ACTIVITY:
Reproduce each line of the following material exactly, omitting the images.

[[ SOURCE MATERIAL, beginning ]]

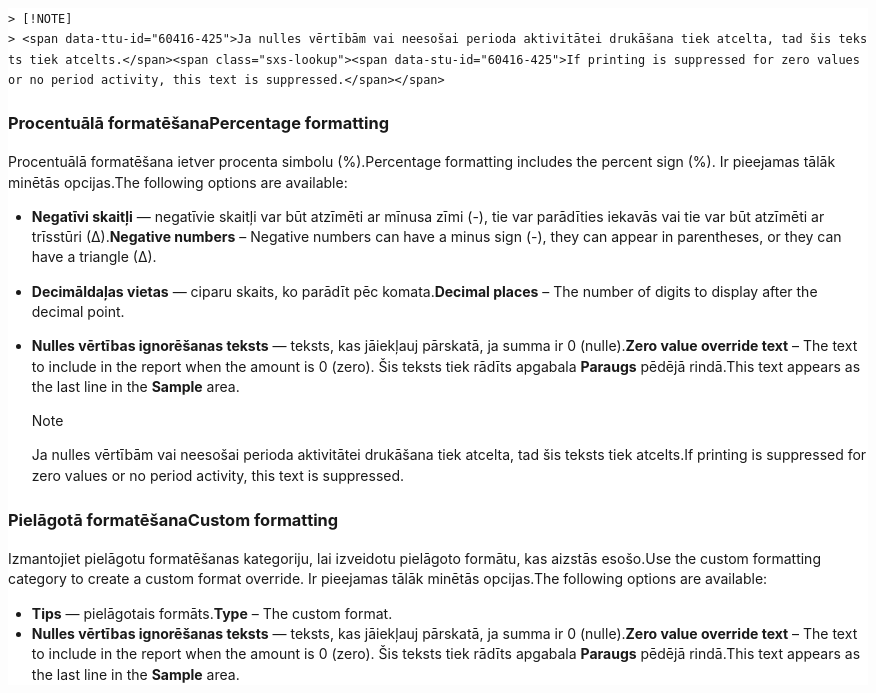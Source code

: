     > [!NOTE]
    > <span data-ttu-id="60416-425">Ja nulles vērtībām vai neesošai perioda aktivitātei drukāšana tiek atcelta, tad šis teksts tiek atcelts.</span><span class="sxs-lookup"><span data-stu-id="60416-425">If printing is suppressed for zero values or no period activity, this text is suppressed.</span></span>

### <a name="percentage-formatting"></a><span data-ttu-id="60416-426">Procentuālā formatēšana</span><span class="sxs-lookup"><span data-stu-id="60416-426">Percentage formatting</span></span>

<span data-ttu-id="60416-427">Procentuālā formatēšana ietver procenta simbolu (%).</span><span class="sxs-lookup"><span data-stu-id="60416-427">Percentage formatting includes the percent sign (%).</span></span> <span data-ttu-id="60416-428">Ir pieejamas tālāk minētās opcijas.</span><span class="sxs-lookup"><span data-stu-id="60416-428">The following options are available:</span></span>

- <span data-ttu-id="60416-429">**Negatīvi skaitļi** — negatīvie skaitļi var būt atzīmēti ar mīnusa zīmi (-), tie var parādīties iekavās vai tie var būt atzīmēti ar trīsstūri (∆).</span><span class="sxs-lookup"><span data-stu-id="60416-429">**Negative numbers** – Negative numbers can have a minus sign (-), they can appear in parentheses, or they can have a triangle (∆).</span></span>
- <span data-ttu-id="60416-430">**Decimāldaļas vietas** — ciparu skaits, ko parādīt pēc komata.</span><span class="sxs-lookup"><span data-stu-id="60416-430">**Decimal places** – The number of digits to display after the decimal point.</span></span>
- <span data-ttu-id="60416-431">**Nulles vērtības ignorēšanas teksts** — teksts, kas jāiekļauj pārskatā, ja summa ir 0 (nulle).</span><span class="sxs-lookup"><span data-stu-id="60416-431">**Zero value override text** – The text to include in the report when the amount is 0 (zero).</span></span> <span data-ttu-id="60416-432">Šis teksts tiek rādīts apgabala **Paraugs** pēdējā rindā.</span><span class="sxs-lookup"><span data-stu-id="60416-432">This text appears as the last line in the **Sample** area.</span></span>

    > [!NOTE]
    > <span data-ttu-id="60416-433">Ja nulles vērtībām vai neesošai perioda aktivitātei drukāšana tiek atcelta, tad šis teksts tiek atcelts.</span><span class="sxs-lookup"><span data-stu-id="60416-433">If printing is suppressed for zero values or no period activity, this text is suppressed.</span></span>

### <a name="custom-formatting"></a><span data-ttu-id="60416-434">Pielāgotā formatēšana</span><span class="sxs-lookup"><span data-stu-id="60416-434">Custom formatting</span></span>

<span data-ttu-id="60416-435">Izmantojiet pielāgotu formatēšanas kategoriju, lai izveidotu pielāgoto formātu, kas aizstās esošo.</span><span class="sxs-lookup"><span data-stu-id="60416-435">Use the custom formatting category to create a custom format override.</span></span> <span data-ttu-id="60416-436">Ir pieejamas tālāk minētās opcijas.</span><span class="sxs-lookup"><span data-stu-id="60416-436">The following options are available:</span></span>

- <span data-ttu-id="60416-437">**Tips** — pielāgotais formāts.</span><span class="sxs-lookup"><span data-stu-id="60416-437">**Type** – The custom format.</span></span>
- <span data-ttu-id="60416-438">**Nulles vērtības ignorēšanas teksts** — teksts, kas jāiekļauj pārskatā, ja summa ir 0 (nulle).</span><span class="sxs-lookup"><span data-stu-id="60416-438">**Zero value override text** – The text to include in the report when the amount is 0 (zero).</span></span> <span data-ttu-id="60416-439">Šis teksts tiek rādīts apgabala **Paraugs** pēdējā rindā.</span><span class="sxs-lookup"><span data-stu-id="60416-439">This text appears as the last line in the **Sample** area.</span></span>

[[ SOURCE MATERIAL, end ]]

PROBLEM SOLUTION:
Source code

:     > [!NOTE]
    > <span data-ttu-id="60416-425">Ja nulles vērtībām vai neesošai perioda aktivitātei drukāšana tiek atcelta, tad šis teksts tiek atcelts.</span><span class="sxs-lookup"><span data-stu-id="60416-425">If printing is suppressed for zero values or no period activity, this text is suppressed.</span></span>

### <a name="percentage-formatting"></a><span data-ttu-id="60416-426">Procentuālā formatēšana</span><span class="sxs-lookup"><span data-stu-id="60416-426">Percentage formatting</span></span>

<span data-ttu-id="60416-427">Procentuālā formatēšana ietver procenta simbolu (%).</span><span class="sxs-lookup"><span data-stu-id="60416-427">Percentage formatting includes the percent sign (%).</span></span> <span data-ttu-id="60416-428">Ir pieejamas tālāk minētās opcijas.</span><span class="sxs-lookup"><span data-stu-id="60416-428">The following options are available:</span></span>

- <span data-ttu-id="60416-429">**Negatīvi skaitļi** — negatīvie skaitļi var būt atzīmēti ar mīnusa zīmi (-), tie var parādīties iekavās vai tie var būt atzīmēti ar trīsstūri (∆).</span><span class="sxs-lookup"><span data-stu-id="60416-429">**Negative numbers** – Negative numbers can have a minus sign (-), they can appear in parentheses, or they can have a triangle (∆).</span></span>
- <span data-ttu-id="60416-430">**Decimāldaļas vietas** — ciparu skaits, ko parādīt pēc komata.</span><span class="sxs-lookup"><span data-stu-id="60416-430">**Decimal places** – The number of digits to display after the decimal point.</span></span>
- <span data-ttu-id="60416-431">**Nulles vērtības ignorēšanas teksts** — teksts, kas jāiekļauj pārskatā, ja summa ir 0 (nulle).</span><span class="sxs-lookup"><span data-stu-id="60416-431">**Zero value override text** – The text to include in the report when the amount is 0 (zero).</span></span> <span data-ttu-id="60416-432">Šis teksts tiek rādīts apgabala **Paraugs** pēdējā rindā.</span><span class="sxs-lookup"><span data-stu-id="60416-432">This text appears as the last line in the **Sample** area.</span></span>

    > [!NOTE]
    > <span data-ttu-id="60416-433">Ja nulles vērtībām vai neesošai perioda aktivitātei drukāšana tiek atcelta, tad šis teksts tiek atcelts.</span><span class="sxs-lookup"><span data-stu-id="60416-433">If printing is suppressed for zero values or no period activity, this text is suppressed.</span></span>

### <a name="custom-formatting"></a><span data-ttu-id="60416-434">Pielāgotā formatēšana</span><span class="sxs-lookup"><span data-stu-id="60416-434">Custom formatting</span></span>

<span data-ttu-id="60416-435">Izmantojiet pielāgotu formatēšanas kategoriju, lai izveidotu pielāgoto formātu, kas aizstās esošo.</span><span class="sxs-lookup"><span data-stu-id="60416-435">Use the custom formatting category to create a custom format override.</span></span> <span data-ttu-id="60416-436">Ir pieejamas tālāk minētās opcijas.</span><span class="sxs-lookup"><span data-stu-id="60416-436">The following options are available:</span></span>

- <span data-ttu-id="60416-437">**Tips** — pielāgotais formāts.</span><span class="sxs-lookup"><span data-stu-id="60416-437">**Type** – The custom format.</span></span>
- <span data-ttu-id="60416-438">**Nulles vērtības ignorēšanas teksts** — teksts, kas jāiekļauj pārskatā, ja summa ir 0 (nulle).</span><span class="sxs-lookup"><span data-stu-id="60416-438">**Zero value override text** – The text to include in the report when the amount is 0 (zero).</span></span> <span data-ttu-id="60416-439">Šis teksts tiek rādīts apgabala **Paraugs** pēdējā rindā.</span><span class="sxs-lookup"><span data-stu-id="60416-439">This text appears as the last line in the **Sample** area.</span></span>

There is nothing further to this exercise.